Stored dataset items »
· · ·

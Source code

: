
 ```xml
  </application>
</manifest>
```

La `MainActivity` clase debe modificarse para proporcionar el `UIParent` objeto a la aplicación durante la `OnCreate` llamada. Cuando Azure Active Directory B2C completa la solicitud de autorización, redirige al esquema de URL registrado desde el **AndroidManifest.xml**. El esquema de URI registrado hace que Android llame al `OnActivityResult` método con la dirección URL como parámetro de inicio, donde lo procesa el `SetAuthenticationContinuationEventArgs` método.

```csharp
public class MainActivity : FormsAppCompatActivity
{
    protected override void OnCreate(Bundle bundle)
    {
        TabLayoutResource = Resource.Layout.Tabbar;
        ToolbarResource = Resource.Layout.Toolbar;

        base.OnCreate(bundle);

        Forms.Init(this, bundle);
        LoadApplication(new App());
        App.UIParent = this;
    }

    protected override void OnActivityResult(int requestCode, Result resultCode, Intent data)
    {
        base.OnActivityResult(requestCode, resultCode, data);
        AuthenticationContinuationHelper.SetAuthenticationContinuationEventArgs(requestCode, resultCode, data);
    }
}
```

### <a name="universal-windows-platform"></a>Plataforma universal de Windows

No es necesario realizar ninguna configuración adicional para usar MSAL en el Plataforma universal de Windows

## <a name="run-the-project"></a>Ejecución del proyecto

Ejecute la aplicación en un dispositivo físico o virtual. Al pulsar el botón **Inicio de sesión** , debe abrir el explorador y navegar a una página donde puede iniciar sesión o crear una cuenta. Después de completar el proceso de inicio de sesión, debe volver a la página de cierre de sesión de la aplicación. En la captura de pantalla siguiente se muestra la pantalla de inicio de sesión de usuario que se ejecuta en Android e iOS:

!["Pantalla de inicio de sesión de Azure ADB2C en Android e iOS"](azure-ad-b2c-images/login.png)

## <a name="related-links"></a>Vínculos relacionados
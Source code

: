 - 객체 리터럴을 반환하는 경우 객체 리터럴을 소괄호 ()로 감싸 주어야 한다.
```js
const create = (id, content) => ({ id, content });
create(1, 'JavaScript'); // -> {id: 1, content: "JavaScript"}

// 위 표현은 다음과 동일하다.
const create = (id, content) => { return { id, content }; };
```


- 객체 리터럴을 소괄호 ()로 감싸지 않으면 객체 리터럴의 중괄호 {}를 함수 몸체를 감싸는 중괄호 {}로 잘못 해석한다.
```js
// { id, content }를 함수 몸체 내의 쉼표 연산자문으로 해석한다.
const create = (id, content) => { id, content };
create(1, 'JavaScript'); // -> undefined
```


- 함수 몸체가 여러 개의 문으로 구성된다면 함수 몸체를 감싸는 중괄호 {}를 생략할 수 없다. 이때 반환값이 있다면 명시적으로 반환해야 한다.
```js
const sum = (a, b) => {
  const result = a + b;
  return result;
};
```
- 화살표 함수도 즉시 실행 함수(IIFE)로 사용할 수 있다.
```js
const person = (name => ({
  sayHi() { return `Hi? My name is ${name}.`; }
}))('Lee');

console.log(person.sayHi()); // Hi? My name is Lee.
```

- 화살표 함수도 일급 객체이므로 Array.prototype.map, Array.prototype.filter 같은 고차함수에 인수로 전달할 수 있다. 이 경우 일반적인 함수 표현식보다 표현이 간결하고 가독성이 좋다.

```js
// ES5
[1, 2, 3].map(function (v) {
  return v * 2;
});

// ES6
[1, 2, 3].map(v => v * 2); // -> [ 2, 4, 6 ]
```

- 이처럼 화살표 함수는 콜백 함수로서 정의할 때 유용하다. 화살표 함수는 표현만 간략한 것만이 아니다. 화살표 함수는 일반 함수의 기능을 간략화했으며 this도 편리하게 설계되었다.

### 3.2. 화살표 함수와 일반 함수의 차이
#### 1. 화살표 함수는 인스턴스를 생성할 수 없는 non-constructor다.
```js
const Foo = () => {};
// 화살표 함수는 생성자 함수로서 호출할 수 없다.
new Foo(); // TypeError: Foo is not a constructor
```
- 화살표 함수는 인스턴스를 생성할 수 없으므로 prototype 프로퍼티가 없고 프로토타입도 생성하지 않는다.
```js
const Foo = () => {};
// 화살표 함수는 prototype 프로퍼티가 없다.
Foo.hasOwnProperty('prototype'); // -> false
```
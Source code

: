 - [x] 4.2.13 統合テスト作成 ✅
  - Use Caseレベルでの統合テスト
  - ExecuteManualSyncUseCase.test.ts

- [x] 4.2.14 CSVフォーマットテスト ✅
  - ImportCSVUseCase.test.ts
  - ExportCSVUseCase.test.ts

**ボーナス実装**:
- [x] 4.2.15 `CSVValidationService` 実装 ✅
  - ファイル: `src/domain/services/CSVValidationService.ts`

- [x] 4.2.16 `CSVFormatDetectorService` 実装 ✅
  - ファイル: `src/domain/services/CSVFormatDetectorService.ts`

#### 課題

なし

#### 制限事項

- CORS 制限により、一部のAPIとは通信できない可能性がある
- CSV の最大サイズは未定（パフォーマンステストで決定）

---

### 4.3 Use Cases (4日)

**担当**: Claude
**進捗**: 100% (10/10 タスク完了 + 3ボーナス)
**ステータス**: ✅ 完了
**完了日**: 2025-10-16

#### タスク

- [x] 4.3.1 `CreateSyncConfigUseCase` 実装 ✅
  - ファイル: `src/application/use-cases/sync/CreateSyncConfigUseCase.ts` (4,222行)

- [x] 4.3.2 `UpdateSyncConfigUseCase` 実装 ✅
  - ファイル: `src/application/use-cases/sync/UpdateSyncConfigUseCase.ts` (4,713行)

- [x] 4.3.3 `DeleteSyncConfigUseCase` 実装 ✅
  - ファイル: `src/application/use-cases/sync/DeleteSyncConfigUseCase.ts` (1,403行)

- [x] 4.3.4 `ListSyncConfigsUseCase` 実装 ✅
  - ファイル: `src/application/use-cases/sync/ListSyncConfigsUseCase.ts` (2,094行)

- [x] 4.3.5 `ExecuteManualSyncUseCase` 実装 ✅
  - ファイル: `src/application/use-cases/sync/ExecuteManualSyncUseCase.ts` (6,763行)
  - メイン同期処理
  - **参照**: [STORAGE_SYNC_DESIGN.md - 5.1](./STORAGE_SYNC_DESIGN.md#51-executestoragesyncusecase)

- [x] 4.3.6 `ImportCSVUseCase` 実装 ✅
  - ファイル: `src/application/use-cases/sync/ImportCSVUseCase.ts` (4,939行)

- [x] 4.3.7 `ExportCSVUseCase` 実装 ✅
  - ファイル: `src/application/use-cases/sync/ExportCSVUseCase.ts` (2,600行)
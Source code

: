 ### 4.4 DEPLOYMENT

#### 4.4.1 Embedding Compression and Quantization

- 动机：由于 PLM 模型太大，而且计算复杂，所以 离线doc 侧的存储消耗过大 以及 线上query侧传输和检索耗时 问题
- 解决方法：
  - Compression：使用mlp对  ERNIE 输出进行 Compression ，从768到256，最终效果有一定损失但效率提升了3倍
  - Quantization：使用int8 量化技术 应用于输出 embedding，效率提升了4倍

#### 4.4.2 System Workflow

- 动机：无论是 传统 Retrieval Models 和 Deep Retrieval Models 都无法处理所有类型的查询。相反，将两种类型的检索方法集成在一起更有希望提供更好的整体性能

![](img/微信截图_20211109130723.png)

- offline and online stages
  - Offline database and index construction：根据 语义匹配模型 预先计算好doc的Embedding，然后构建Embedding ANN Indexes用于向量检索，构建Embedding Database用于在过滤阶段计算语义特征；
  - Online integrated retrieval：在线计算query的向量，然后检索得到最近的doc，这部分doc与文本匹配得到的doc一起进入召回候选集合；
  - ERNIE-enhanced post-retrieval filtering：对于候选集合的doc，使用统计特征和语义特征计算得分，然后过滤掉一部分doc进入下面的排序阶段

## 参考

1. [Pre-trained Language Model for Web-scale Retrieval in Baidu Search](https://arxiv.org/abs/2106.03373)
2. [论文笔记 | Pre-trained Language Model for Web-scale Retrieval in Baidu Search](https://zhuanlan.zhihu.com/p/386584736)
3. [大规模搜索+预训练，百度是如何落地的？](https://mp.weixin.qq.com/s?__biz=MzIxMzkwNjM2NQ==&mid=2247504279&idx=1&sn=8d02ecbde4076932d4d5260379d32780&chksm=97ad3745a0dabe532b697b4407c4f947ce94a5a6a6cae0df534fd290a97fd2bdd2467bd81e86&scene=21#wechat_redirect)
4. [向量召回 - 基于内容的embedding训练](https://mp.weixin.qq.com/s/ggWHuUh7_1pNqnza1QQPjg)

· · ·

TASK OBJECTIVE » Copy nothing except the lines from the one with "3. [大规模搜索+预训练，" through the end of the records; keep each exactly as it appears, first and last included.

WRITTEN RESPONSE »
3. [大规模搜索+预训练，百度是如何落地的？](https://mp.weixin.qq.com/s?__biz=MzIxMzkwNjM2NQ==&mid=2247504279&idx=1&sn=8d02ecbde4076932d4d5260379d32780&chksm=97ad3745a0dabe532b697b4407c4f947ce94a5a6a6cae0df534fd290a97fd2bdd2467bd81e86&scene=21#wechat_redirect)
4. [向量召回 - 基于内容的embedding训练](https://mp.weixin.qq.com/s/ggWHuUh7_1pNqnza1QQPjg)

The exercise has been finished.